Amegda Overman was a nematologist and among the first women employed as a scientist by UF/IFAS.
In 1945, Ms. Overman took a position as a soil microbiologist with the Gulf Coast Research and Education Center, (GCREC), then located in Bradenton. At the time, she possessed a bachelor of science degree from the University of Tampa. She later earned a master’s degree from the University of Florida and remained with GCREC for 45 years, retiring as a full professor in 1980.
During her career, Overman researched damage caused by nematode worms on ornamental and vegetable crops. She did extensive work on the ecological management of nematodes and other soil-borne pests.
Perhaps her most significant accomplishment was contributing to the development of plasticulture (using plastics in agricultural applications) production methods suitable for outdoor-grown vegetables in Florida; the methods she helped devise are now used statewide.
In 1997, she became an honorary life member of the Soil and Crop Science Society of Florida.

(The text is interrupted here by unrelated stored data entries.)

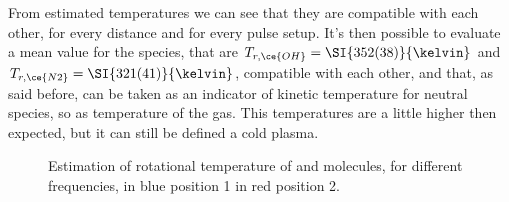 From estimated temperatures we can see that they are compatible with each other, for every distance and for every pulse setup. It's then possible to evaluate a mean value for the species, that are $T_{r,\ce{OH}} = \SI{352(38)}{\kelvin}$ and $T_{r,\ce{N2}} = \SI{321(41)}{\kelvin}$, compatible with each other, and that, as said before, can be taken as an indicator of kinetic temperature for neutral species, so as temperature of the gas. This temperatures are a little higher then expected, but it can still be defined a cold plasma.
\begin{figure}
\centering
  \hfill
 \caption{Estimation of rotational temperature of  and  molecules, for different frequencies, in blue position 1 in red position 2.}
 \label{fig:Trval}
\end{figure}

About this Series: The year 2020 commemorates the centennial year of the passage of the 19th Amendment, a crucial achievement in the women’s suffrage movement. This milestone reminds us of the collective spirit marshaled to enact this change. Throughout the year, UF/IFAS is highlighting female researchers, educators, staff members, students and innovators who embodied a similar trailblazing spirit during their engagement with the university. These trailblazers left an indelible mark on both the university and the state of Florida. The 19th Amendment states, "The right of citizens of the United States to vote shall not be denied or abridged by the United States or by any State on account of sex,” although some women were still denied the right to vote until the passage of the Civil Rights Act of the 1960s. We hope this series inspires others to ignite their own trailblazing spirit and effect change in our world.